Kalina Gondim comportamento

O que explica o voto dos oprimidos em candidatos que defendem a opressão?

O que explica negros votarem de forma maciça em candidatos racistas? Como entender mulheres que defendem e apoiam candidatos machistas e misóginos?
Tipo Opinião
O centenário de Paulo Freire, falecido em 1997, foi celebrado em 19 de setembro de 2021 (Foto: CLÓVIS CRANCHI SOBRINHO/AGÊNCIA ESTADO)
Foto: CLÓVIS CRANCHI SOBRINHO/AGÊNCIA ESTADO O centenário de Paulo Freire, falecido em 1997, foi celebrado em 19 de setembro de 2021

 

Desde o surgimento do bolsonarismo, algumas questões habitam os pensamentos de grande parte dos brasileiros. O que explica negros votarem de forma maciça em candidatos racistas? Como entender mulheres que defendem e apoiam candidatos machistas e misóginos e, por fim, qual a lógica que explica trabalhadores assalariados “fechados” com políticos que defendem a privatização e atacam os direitos trabalhistas e previdenciários?

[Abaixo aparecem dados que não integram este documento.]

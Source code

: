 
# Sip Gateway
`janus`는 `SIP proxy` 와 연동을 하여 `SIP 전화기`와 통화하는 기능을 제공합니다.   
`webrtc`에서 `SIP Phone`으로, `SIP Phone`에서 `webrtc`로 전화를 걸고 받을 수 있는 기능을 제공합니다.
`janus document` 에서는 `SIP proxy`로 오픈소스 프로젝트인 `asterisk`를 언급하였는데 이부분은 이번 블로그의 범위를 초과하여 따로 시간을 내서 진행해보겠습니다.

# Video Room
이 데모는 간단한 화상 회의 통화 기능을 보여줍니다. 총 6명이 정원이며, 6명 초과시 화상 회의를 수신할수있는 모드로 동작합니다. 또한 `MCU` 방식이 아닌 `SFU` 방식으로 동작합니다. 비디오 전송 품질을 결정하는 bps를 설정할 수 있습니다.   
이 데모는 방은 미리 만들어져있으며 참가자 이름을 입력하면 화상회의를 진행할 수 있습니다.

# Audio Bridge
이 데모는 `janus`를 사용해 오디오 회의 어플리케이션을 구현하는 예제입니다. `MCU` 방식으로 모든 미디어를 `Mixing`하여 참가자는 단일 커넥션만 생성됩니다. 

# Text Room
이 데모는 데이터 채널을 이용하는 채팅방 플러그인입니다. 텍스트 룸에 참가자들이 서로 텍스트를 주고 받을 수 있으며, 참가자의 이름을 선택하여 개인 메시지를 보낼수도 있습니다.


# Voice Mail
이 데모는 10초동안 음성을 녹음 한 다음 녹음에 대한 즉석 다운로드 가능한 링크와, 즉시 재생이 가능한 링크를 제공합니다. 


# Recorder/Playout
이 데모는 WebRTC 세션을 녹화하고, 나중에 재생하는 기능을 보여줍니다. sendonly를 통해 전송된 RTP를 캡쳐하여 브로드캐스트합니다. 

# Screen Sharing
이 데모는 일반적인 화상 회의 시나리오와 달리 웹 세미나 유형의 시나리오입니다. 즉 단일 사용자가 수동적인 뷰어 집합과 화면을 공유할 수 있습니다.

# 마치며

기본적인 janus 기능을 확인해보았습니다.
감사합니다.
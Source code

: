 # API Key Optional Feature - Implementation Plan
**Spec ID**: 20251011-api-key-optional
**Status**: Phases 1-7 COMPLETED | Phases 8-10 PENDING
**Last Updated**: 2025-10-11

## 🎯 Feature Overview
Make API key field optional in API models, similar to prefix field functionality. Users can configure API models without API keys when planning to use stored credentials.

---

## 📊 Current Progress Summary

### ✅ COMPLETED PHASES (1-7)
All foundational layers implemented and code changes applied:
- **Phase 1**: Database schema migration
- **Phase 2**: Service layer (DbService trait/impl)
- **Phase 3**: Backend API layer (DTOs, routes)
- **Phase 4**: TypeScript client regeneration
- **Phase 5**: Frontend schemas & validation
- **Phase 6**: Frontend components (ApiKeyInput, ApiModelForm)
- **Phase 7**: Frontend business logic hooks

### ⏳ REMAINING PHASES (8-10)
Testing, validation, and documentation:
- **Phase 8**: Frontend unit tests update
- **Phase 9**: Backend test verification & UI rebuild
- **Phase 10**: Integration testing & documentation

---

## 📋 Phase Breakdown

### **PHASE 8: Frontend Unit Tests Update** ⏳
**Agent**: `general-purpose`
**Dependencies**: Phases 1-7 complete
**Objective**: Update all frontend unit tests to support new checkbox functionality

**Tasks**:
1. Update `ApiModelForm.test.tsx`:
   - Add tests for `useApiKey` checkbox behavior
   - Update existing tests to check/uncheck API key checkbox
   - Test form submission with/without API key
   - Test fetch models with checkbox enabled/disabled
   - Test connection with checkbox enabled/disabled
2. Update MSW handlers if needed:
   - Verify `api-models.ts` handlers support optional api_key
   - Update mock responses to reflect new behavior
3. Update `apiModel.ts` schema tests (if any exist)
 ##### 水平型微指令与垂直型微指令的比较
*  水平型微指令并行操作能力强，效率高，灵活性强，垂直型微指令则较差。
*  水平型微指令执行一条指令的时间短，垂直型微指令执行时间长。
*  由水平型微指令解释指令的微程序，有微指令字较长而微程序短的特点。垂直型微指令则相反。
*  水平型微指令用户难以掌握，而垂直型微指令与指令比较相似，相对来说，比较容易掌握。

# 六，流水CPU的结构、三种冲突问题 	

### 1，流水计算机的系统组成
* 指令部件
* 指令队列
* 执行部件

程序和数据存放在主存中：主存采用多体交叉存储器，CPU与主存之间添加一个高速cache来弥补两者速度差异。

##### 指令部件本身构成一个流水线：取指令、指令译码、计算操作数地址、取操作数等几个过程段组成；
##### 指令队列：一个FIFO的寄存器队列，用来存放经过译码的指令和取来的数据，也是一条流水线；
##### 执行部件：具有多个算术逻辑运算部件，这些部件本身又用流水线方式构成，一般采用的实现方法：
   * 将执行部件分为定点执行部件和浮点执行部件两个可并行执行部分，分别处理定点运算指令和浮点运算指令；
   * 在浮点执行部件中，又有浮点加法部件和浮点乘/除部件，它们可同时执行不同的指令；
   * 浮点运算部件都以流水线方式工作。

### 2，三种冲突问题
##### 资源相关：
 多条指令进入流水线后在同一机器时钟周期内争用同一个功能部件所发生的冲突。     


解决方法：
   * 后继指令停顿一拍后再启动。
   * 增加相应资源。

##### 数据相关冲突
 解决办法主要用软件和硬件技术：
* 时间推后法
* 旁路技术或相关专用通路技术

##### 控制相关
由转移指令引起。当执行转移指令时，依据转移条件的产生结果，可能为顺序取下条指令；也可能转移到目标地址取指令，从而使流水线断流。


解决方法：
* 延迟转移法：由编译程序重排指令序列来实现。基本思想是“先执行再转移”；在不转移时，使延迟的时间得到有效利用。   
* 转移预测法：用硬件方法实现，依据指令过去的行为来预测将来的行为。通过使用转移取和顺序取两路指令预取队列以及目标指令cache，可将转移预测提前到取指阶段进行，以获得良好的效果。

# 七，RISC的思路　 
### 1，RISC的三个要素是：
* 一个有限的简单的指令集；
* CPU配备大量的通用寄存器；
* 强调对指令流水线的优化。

Essas perguntas não são fáceis de responder. A apatia, a identificação do escravizado com seu senhor, bem como a vulnerabilidade humana ante a manipulação e a alienação são fatos históricos.

Ainda no século XVI, Étienne de La Boétie escreveu a obra Discurso da Servidão Voluntária na qual ele tentava mapear as raízes que fazem os indivíduos e grupos colaborarem com a própria servidão, e mais, como gradativamente eles vão naturalizando sua condição servil à medida em que entregam sua liberdade de ser, agir e pensar.

Alguns séculos adiante, mais precisamente no ano de 1968, Paulo Freire lançava a Pedagogia do Oprimido e oferecia argumentos para explicar a relação esdrúxula em que os oprimidos não apenas hospedavam o opressor, mas acalentavam o sonho de tornar-se um deles. Domingo passado, eu passeava em um shopping e resolvi comprar o livro Pobre de Direita, escrito pelo sociólogo Jessé Souza. Nele, o autor aponta os mecanismos que legitimam a desigualdade a partir de uma pedagogia que ensina os excluídos a sentirem-se culpados por sua própria miséria e defendem valores como a meritocracia, por exemplo.

O comportamento político do brasileiro médio parece transitar entre a total indiferença e resignação tal qual o analfabeto político descrito por Bertolt Brecht que, no poema, orgulha-se de dizer que odeia a política. Do outro lado do pêndulo, estão os trabalhadores precarizados, superexplorados destituídos de direitos, de proteção sindical defendendo interesses contrários aos seus, inaugurando o sujeito déspota de si mesmo.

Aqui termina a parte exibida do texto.